Task material START
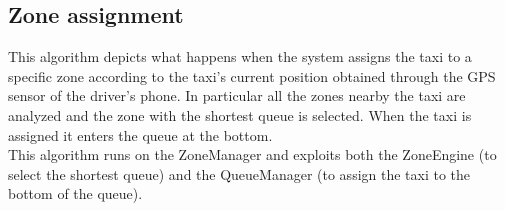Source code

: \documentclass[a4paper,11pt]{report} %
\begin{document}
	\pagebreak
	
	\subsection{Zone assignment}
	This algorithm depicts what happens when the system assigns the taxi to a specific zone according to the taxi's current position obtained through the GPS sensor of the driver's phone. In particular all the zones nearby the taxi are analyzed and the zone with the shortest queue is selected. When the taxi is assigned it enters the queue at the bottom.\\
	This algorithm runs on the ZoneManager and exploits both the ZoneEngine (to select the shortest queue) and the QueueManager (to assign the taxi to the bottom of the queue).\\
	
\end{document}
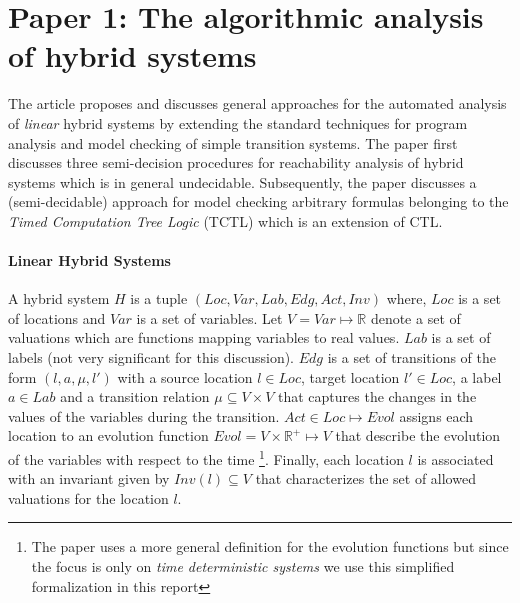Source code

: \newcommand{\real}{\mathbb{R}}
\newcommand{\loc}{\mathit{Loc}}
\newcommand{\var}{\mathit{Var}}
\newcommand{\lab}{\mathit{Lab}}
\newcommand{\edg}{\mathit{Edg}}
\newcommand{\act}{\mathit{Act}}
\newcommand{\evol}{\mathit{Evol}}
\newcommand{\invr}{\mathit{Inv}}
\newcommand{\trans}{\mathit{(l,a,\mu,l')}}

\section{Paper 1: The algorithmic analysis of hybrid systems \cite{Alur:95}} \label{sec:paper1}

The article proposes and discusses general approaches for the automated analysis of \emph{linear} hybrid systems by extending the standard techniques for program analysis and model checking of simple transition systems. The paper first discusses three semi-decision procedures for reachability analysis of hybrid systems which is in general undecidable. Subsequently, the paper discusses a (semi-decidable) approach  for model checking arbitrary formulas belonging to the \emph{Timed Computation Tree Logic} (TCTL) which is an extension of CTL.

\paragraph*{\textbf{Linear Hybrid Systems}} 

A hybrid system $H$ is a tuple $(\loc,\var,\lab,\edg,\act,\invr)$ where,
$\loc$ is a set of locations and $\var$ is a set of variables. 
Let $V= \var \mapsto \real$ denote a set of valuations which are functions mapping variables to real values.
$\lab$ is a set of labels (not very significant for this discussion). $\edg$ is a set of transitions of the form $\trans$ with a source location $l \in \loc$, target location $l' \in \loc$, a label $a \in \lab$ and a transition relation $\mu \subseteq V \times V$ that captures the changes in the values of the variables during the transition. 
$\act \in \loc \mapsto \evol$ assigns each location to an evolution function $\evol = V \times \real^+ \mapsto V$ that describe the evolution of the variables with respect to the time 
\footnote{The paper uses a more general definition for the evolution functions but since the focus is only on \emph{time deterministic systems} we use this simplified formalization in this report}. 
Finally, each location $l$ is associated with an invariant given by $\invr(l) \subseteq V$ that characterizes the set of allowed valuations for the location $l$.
Task material END
- Exercise requirements:
Copy each line above where "that" appears.

- Your response:
$\lab$ is a set of labels (not very significant for this discussion). $\edg$ is a set of transitions of the form $\trans$ with a source location $l \in \loc$, target location $l' \in \loc$, a label $a \in \lab$ and a transition relation $\mu \subseteq V \times V$ that captures the changes in the values of the variables during the transition. 
$\act \in \loc \mapsto \evol$ assigns each location to an evolution function $\evol = V \times \real^+ \mapsto V$ that describe the evolution of the variables with respect to the time 
Finally, each location $l$ is associated with an invariant given by $\invr(l) \subseteq V$ that characterizes the set of allowed valuations for the location $l$.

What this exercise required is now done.